▶ **The records**:
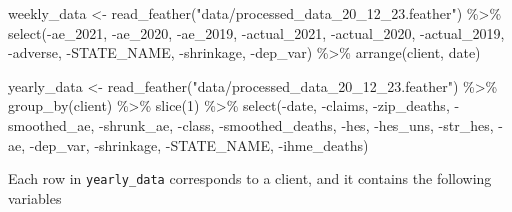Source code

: \documentclass[
]{article}
\newenvironment{Shaded}{\begin{snugshade}}{\end{snugshade}}
\newcommand{\DecValTok}[1]{\textcolor[rgb]{0.00,0.00,0.81}{#1}}
\newcommand{\FunctionTok}[1]{\textcolor[rgb]{0.00,0.00,0.00}{#1}}
\newcommand{\NormalTok}[1]{#1}
\newcommand{\OtherTok}[1]{\textcolor[rgb]{0.56,0.35,0.01}{#1}}
\newcommand{\SpecialCharTok}[1]{\textcolor[rgb]{0.00,0.00,0.00}{#1}}
\newcommand{\StringTok}[1]{\textcolor[rgb]{0.31,0.60,0.02}{#1}}
\begin{document}
\begin{Shaded}
\begin{Highlighting}[]
\NormalTok{weekly\_data }\OtherTok{\textless{}{-}}
  \FunctionTok{read\_feather}\NormalTok{(}\StringTok{"data/processed\_data\_20\_12\_23.feather"}\NormalTok{) }\SpecialCharTok{\%\textgreater{}\%}
  \FunctionTok{select}\NormalTok{(}\SpecialCharTok{{-}}\NormalTok{ae\_2021, }\SpecialCharTok{{-}}\NormalTok{ae\_2020, }\SpecialCharTok{{-}}\NormalTok{ae\_2019,}
         \SpecialCharTok{{-}}\NormalTok{actual\_2021, }\SpecialCharTok{{-}}\NormalTok{actual\_2020, }\SpecialCharTok{{-}}\NormalTok{actual\_2019, }\SpecialCharTok{{-}}\NormalTok{adverse,}
         \SpecialCharTok{{-}}\NormalTok{STATE\_NAME, }\SpecialCharTok{{-}}\NormalTok{shrinkage,  }\SpecialCharTok{{-}}\NormalTok{dep\_var) }\SpecialCharTok{\%\textgreater{}\%}
  \FunctionTok{arrange}\NormalTok{(client, date)}

\NormalTok{yearly\_data }\OtherTok{\textless{}{-}}
  \FunctionTok{read\_feather}\NormalTok{(}\StringTok{"data/processed\_data\_20\_12\_23.feather"}\NormalTok{) }\SpecialCharTok{\%\textgreater{}\%}
  \FunctionTok{group\_by}\NormalTok{(client) }\SpecialCharTok{\%\textgreater{}\%}
  \FunctionTok{slice}\NormalTok{(}\DecValTok{1}\NormalTok{) }\SpecialCharTok{\%\textgreater{}\%}
  \FunctionTok{select}\NormalTok{(}\SpecialCharTok{{-}}\NormalTok{date, }\SpecialCharTok{{-}}\NormalTok{claims, }\SpecialCharTok{{-}}\NormalTok{zip\_deaths, }\SpecialCharTok{{-}}\NormalTok{smoothed\_ae, }\SpecialCharTok{{-}}\NormalTok{shrunk\_ae,}
         \SpecialCharTok{{-}}\NormalTok{class, }\SpecialCharTok{{-}}\NormalTok{smoothed\_deaths,}
         \SpecialCharTok{{-}}\NormalTok{hes, }\SpecialCharTok{{-}}\NormalTok{hes\_uns, }\SpecialCharTok{{-}}\NormalTok{str\_hes, }\SpecialCharTok{{-}}\NormalTok{ae, }\SpecialCharTok{{-}}\NormalTok{dep\_var, }\SpecialCharTok{{-}}\NormalTok{shrinkage, }\SpecialCharTok{{-}}\NormalTok{STATE\_NAME, }\SpecialCharTok{{-}}\NormalTok{ihme\_deaths)}
\end{Highlighting}
\end{Shaded}

Each row in \texttt{yearly\_data} corresponds to a client, and it
contains the following variables
\end{document}
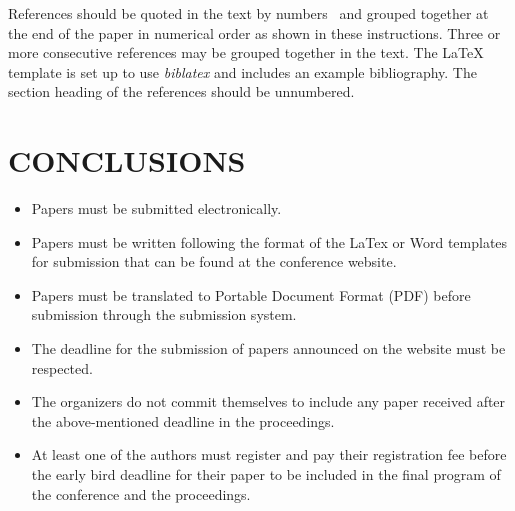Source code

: \documentclass{eurodyn2026}
\begin{document}
References should be quoted in the text by numbers~\cite{Brown2022,Smith2023,Doe2024}
and grouped together at the end of the paper in numerical order as shown in
these instructions. Three or more consecutive references may be grouped together in the text. The LaTeX template is set up to use \textit{biblatex} and includes  an example bibliography. The section heading of the references should be unnumbered.

\section{CONCLUSIONS}

\begin{itemize}
  \item Papers must be submitted electronically.
  \item Papers must be written following the format of the LaTex or Word
    templates for submission that can be found at the conference website.
  \item Papers must be translated to Portable Document Format (PDF) before
    submission through the submission system.
  \item The deadline for the submission of papers announced on the website must be respected.
  \item The organizers do not commit themselves to include any paper received after the above-mentioned deadline in the proceedings.
  \item At least one of the authors must register and pay their
    registration fee before the early bird  deadline for their paper to
    be included in the final program of the conference and the proceedings.
\end{itemize}

\printbibliography{}
\end{document}
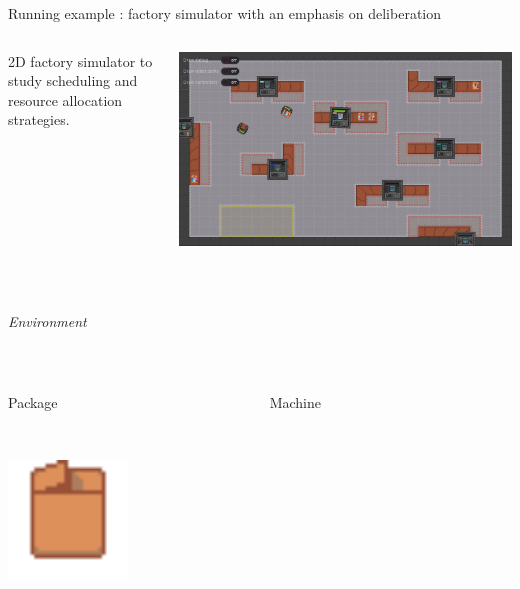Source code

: \begin{frame}{Running example : factory simulator with an emphasis on deliberation}
    \begin{columns}
        \begin{column}{0.5\textwidth}
            2D factory simulator to study scheduling and resource allocation strategies.
        \end{column}
        \begin{column}{0.4\textwidth}
            \includegraphics[width=\linewidth]{images/gobot-rae.png}
        \end{column}
    \end{columns}
    
    ~~

\pause
    \centering
    \emph{Environment}

~~

\pause
    \begin{columns}
        \begin{column}{0.3\textwidth}
            \centering
            Package

            ~~

            \includegraphics[width = 0.5\textwidth]{images/godot/package.png}
        \end{column}
        \pause
        \begin{column}{0.3\textwidth}
            \centering
            Machine


\end{column}
\end{columns}
\end{frame}
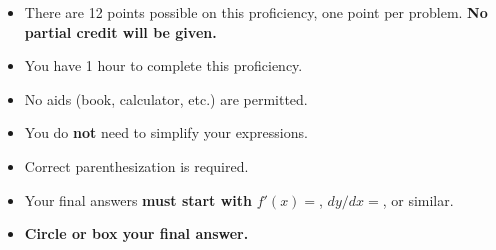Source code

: \documentclass[12pt]{article}
\begin{document}
\begin{itemize}
\addtolength\itemsep{-1mm}
\item There are 12 points possible on this proficiency, one point per problem. {\bf No partial credit will be given.}

\item You have 1 hour to complete this proficiency.

\item No aids (book, calculator, etc.) are permitted.  

\item You do \textbf{not} need to simplify your expressions.

\item Correct parenthesization is required.



\item Your final answers \textbf{must start with} $f'(x)=$, $dy/dx=$, or similar.

\item {\bf Circle or box your final answer.}
\end{itemize}
\end{document}
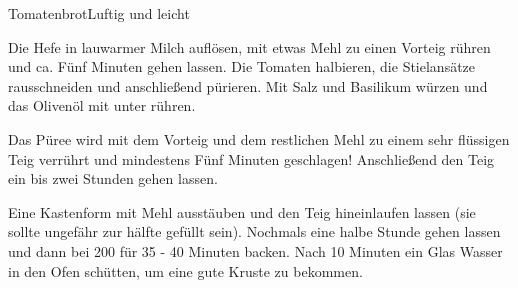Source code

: \begin{recipe}{Tomatenbrot}{Luftig und leicht}
  \label{Tomatenbrot}
  \inglist
  
  \steps
  Die Hefe in lauwarmer Milch auflösen, mit etwas Mehl zu einen Vorteig rühren und ca.
  Fünf Minuten gehen lassen. Die Tomaten halbieren, die Stielansätze rausschneiden und
  anschließend pürieren. Mit Salz und Basilikum würzen und das Olivenöl mit unter rühren.

  Das Püree wird mit dem Vorteig und dem restlichen Mehl zu einem sehr flüssigen Teig
  verrührt und mindestens Fünf Minuten geschlagen! Anschließend den Teig ein bis zwei
  Stunden gehen lassen.

  Eine Kastenform mit Mehl ausstäuben und den Teig hineinlaufen lassen (sie sollte
  ungefähr zur hälfte gefüllt sein). Nochmals eine halbe Stunde gehen lassen und dann bei
  200 \celsius für 35 - 40 Minuten backen. Nach 10 Minuten ein Glas Wasser in den Ofen
  schütten, um eine gute Kruste zu bekommen.
\end{recipe}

▶ **How to complete this task**: Only the pictures stay behind; everything else in the data above is to be retyped exactly.

▶ **Answer to the problem**:
Source code

: \documentclass[
]{article}
\newenvironment{Shaded}{\begin{snugshade}}{\end{snugshade}}
\newcommand{\DecValTok}[1]{\textcolor[rgb]{0.00,0.00,0.81}{#1}}
\newcommand{\FunctionTok}[1]{\textcolor[rgb]{0.00,0.00,0.00}{#1}}
\newcommand{\NormalTok}[1]{#1}
\newcommand{\OtherTok}[1]{\textcolor[rgb]{0.56,0.35,0.01}{#1}}
\newcommand{\SpecialCharTok}[1]{\textcolor[rgb]{0.00,0.00,0.00}{#1}}
\newcommand{\StringTok}[1]{\textcolor[rgb]{0.31,0.60,0.02}{#1}}
\begin{document}
\begin{Shaded}
\begin{Highlighting}[]
\NormalTok{weekly\_data }\OtherTok{\textless{}{-}}
  \FunctionTok{read\_feather}\NormalTok{(}\StringTok{"data/processed\_data\_20\_12\_23.feather"}\NormalTok{) }\SpecialCharTok{\%\textgreater{}\%}
  \FunctionTok{select}\NormalTok{(}\SpecialCharTok{{-}}\NormalTok{ae\_2021, }\SpecialCharTok{{-}}\NormalTok{ae\_2020, }\SpecialCharTok{{-}}\NormalTok{ae\_2019,}
         \SpecialCharTok{{-}}\NormalTok{actual\_2021, }\SpecialCharTok{{-}}\NormalTok{actual\_2020, }\SpecialCharTok{{-}}\NormalTok{actual\_2019, }\SpecialCharTok{{-}}\NormalTok{adverse,}
         \SpecialCharTok{{-}}\NormalTok{STATE\_NAME, }\SpecialCharTok{{-}}\NormalTok{shrinkage,  }\SpecialCharTok{{-}}\NormalTok{dep\_var) }\SpecialCharTok{\%\textgreater{}\%}
  \FunctionTok{arrange}\NormalTok{(client, date)}

\NormalTok{yearly\_data }\OtherTok{\textless{}{-}}
  \FunctionTok{read\_feather}\NormalTok{(}\StringTok{"data/processed\_data\_20\_12\_23.feather"}\NormalTok{) }\SpecialCharTok{\%\textgreater{}\%}
  \FunctionTok{group\_by}\NormalTok{(client) }\SpecialCharTok{\%\textgreater{}\%}
  \FunctionTok{slice}\NormalTok{(}\DecValTok{1}\NormalTok{) }\SpecialCharTok{\%\textgreater{}\%}
  \FunctionTok{select}\NormalTok{(}\SpecialCharTok{{-}}\NormalTok{date, }\SpecialCharTok{{-}}\NormalTok{claims, }\SpecialCharTok{{-}}\NormalTok{zip\_deaths, }\SpecialCharTok{{-}}\NormalTok{smoothed\_ae, }\SpecialCharTok{{-}}\NormalTok{shrunk\_ae,}
         \SpecialCharTok{{-}}\NormalTok{class, }\SpecialCharTok{{-}}\NormalTok{smoothed\_deaths,}
         \SpecialCharTok{{-}}\NormalTok{hes, }\SpecialCharTok{{-}}\NormalTok{hes\_uns, }\SpecialCharTok{{-}}\NormalTok{str\_hes, }\SpecialCharTok{{-}}\NormalTok{ae, }\SpecialCharTok{{-}}\NormalTok{dep\_var, }\SpecialCharTok{{-}}\NormalTok{shrinkage, }\SpecialCharTok{{-}}\NormalTok{STATE\_NAME, }\SpecialCharTok{{-}}\NormalTok{ihme\_deaths)}
\end{Highlighting}
\end{Shaded}

Each row in \texttt{yearly\_data} corresponds to a client, and it
contains the following variables
\end{document}
Source code

: \documentclass{eurodyn2026}
\begin{document}
References should be quoted in the text by numbers~\cite{Brown2022,Smith2023,Doe2024}
and grouped together at the end of the paper in numerical order as shown in
these instructions. Three or more consecutive references may be grouped together in the text. The LaTeX template is set up to use \textit{biblatex} and includes  an example bibliography. The section heading of the references should be unnumbered.

\section{CONCLUSIONS}

\begin{itemize}
  \item Papers must be submitted electronically.
  \item Papers must be written following the format of the LaTex or Word
    templates for submission that can be found at the conference website.
  \item Papers must be translated to Portable Document Format (PDF) before
    submission through the submission system.
  \item The deadline for the submission of papers announced on the website must be respected.
  \item The organizers do not commit themselves to include any paper received after the above-mentioned deadline in the proceedings.
  \item At least one of the authors must register and pay their
    registration fee before the early bird  deadline for their paper to
    be included in the final program of the conference and the proceedings.
\end{itemize}

\printbibliography{}
\end{document}
Source code

: \begin{frame}{Running example : factory simulator with an emphasis on deliberation}
    \begin{columns}
        \begin{column}{0.5\textwidth}
            2D factory simulator to study scheduling and resource allocation strategies.
        \end{column}
        \begin{column}{0.4\textwidth}
            \includegraphics[width=\linewidth]{images/gobot-rae.png}
        \end{column}
    \end{columns}
    
    ~~

\pause
    \centering
    \emph{Environment}

~~

\pause
    \begin{columns}
        \begin{column}{0.3\textwidth}
            \centering
            Package

            ~~

            \includegraphics[width = 0.5\textwidth]{images/godot/package.png}
        \end{column}
        \pause
        \begin{column}{0.3\textwidth}
            \centering
            Machine


\end{column}
\end{columns}
\end{frame}
Source code

: \documentclass[12pt]{article}
\begin{document}
\begin{itemize}
\addtolength\itemsep{-1mm}
\item There are 12 points possible on this proficiency, one point per problem. {\bf No partial credit will be given.}

\item You have 1 hour to complete this proficiency.

\item No aids (book, calculator, etc.) are permitted.  

\item You do \textbf{not} need to simplify your expressions.

\item Correct parenthesization is required.



\item Your final answers \textbf{must start with} $f'(x)=$, $dy/dx=$, or similar.

\item {\bf Circle or box your final answer.}
\end{itemize}
\end{document}
Source code

: \begin{recipe}{Tomatenbrot}{Luftig und leicht}
  \label{Tomatenbrot}
  \inglist
  
  \steps
  Die Hefe in lauwarmer Milch auflösen, mit etwas Mehl zu einen Vorteig rühren und ca.
  Fünf Minuten gehen lassen. Die Tomaten halbieren, die Stielansätze rausschneiden und
  anschließend pürieren. Mit Salz und Basilikum würzen und das Olivenöl mit unter rühren.

  Das Püree wird mit dem Vorteig und dem restlichen Mehl zu einem sehr flüssigen Teig
  verrührt und mindestens Fünf Minuten geschlagen! Anschließend den Teig ein bis zwei
  Stunden gehen lassen.

  Eine Kastenform mit Mehl ausstäuben und den Teig hineinlaufen lassen (sie sollte
  ungefähr zur hälfte gefüllt sein). Nochmals eine halbe Stunde gehen lassen und dann bei
  200 \celsius für 35 - 40 Minuten backen. Nach 10 Minuten ein Glas Wasser in den Ofen
  schütten, um eine gute Kruste zu bekommen.
\end{recipe}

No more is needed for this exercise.